How re-optimisation enhances revenue

The two-stage optimisation process allows the model to layer additional revenue streams on top of a baseline energy arbitrage strategy.

Example: Capturing a real-time price spike

Imagine the initial dispatch plan schedules the battery to fully discharge at 7 PM to capture a forecast evening peak price. However, at 6 PM, a new short-term forecast predicts an even higher price spike at 7:30 PM due to an unexpected power plant trip.

The re-optimisation process will identify this new opportunity. It will adjust the plan to hold the energy in the battery for an extra 30 minutes and discharge at the higher price, significantly increasing revenue.

When opportunities can be missed

Conversely, the initial dispatch plan can sometimes constrain the battery, preventing it from capturing later opportunities.

For example, on a day with high solar generation, the initial plan might schedule the battery to fully charge during the middle of the day to take advantage of low prices. If an unexpected network event causes prices to fall even further (potentially to the negative price floor) later in the afternoon, the battery may be unable to take advantage. Because it is already full based on the initial plan, it has no remaining 'footroom' to charge more and get paid for it. Our modeling approach accounts for these real-world operational limitations.

Strategic capacity reservation

To mitigate the risk of missing out on short-term opportunities, the dispatch model can be configured to strategically reserve a portion of the battery's power (MW) and energy (MWh) capacity.

This reserved capacity is ring-fenced during the initial dispatch plan and is only made available during the real-time re-optimisation stage. This strategy ensures the battery maintains the flexibility to capture high-value, volatile opportunities that often only appear close to the dispatch time, such as extreme price spikes or lucrative FCAS events. This is a key lever in balancing a reliable baseline revenue stream with the potential for high-upside from market volatility.

Optimising FCAS stacking

The model's sophistication extends to its handling of ancillary services. Not all eight FCAS services can be provided at the same time from the same battery capacity. The model incorporates AEMO's rules on which services can be 'stacked' together.

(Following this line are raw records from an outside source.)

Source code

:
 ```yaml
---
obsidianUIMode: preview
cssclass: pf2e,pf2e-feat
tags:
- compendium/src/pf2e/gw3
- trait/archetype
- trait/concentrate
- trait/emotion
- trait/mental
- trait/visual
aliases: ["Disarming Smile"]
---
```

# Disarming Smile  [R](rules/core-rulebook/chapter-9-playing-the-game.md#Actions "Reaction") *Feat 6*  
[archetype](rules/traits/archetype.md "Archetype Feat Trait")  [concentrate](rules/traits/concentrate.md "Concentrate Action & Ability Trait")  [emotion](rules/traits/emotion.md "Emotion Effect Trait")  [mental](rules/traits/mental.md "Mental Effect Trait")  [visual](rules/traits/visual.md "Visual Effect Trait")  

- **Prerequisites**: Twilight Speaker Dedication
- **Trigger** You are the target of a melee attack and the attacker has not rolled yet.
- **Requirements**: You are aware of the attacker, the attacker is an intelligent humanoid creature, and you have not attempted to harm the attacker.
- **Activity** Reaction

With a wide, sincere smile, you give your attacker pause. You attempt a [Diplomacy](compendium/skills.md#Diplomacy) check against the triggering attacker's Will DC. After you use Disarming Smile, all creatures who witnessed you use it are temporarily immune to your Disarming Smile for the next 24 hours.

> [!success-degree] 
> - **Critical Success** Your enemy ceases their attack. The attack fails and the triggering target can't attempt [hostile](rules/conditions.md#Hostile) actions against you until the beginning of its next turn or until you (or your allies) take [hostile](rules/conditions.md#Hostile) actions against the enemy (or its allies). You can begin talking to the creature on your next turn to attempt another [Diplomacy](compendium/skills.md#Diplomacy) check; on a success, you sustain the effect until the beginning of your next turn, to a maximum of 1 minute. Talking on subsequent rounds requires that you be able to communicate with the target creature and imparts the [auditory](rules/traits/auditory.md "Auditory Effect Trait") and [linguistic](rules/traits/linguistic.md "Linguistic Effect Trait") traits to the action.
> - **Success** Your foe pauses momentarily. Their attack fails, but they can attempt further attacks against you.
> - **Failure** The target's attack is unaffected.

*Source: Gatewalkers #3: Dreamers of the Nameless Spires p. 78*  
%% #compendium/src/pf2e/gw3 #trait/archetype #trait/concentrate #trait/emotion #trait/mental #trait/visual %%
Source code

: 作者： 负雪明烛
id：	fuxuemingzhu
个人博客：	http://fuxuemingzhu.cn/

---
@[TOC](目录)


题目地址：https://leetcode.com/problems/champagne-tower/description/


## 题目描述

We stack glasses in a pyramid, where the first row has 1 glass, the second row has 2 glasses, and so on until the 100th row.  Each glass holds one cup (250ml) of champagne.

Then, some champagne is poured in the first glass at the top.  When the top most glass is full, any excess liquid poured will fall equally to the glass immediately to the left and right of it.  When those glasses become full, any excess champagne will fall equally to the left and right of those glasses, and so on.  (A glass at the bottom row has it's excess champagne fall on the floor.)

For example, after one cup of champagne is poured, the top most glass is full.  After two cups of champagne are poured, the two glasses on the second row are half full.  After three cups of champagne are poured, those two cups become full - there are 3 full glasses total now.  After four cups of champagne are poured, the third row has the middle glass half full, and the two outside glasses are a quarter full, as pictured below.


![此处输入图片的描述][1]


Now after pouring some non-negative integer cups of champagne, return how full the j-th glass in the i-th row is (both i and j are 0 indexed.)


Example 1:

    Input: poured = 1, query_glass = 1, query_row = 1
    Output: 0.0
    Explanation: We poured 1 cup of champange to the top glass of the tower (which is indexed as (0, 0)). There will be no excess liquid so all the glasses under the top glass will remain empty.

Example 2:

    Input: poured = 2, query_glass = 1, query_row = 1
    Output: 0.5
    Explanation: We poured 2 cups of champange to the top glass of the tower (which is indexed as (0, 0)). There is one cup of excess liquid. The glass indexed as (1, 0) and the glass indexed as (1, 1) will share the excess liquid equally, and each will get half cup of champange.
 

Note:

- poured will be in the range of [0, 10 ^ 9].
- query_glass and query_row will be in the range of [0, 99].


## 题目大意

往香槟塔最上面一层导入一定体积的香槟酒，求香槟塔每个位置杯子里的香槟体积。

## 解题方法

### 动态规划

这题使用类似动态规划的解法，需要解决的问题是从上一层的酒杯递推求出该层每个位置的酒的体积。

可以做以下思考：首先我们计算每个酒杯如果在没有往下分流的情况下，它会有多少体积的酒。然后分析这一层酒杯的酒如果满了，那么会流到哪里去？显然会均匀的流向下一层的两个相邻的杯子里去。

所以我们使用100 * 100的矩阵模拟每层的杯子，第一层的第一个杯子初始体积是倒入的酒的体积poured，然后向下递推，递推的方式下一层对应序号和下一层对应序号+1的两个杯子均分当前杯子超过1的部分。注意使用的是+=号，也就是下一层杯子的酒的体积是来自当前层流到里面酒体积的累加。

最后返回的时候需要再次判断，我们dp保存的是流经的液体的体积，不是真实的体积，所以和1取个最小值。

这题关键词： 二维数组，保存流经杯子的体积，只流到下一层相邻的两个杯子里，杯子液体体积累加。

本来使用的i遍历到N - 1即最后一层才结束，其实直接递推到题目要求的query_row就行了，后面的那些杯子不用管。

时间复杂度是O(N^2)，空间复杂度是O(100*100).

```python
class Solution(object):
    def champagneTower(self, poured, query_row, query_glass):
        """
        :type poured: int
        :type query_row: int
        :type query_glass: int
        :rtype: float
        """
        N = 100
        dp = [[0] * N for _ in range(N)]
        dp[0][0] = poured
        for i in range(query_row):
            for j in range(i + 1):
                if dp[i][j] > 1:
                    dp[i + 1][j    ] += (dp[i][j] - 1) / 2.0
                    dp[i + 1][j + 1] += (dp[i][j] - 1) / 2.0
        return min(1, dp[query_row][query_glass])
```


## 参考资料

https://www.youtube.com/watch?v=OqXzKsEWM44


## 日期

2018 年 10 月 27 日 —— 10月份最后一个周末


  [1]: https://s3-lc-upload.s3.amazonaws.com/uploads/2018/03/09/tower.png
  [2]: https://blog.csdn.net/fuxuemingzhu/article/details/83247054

It intelligently assesses the prices across all eight FCAS markets and finds the most profitable, permissible combination of services to provide in each 5-minute interval, ensuring it maximises revenue from the battery's available capacity for grid services.

Key modelling assumptions

The revenue forecast is underpinned by a set of core assumptions that reflect real-world trading conditions and battery operation.

• Two-stage optimisation: The model generates an initial day-ahead dispatch plan which is then refined through a series of rolling real-time re-optimisations.
• Capacity reservation: A configurable portion of the battery's MW and MWh capacity can be reserved specifically for trading in the more volatile real-time window.
• Market saturation: To ensure realistic outcomes, the volume of FCAS the battery can provide is limited by market saturation parameters, reflecting a feasible market share.
• Price foresight: The model assumes access to accurate price forecasts ahead of each optimisation step (day-ahead and real-time). The quality of these forecasts is a key driver of model performance. You can find out more about our price forecasting methodology [here].
• Transaction costs: A minimum price spread is required for the model to execute an arbitrage cycle. This prevents the model from attempting to capture unrealistically small profits and simulates implicit transaction costs.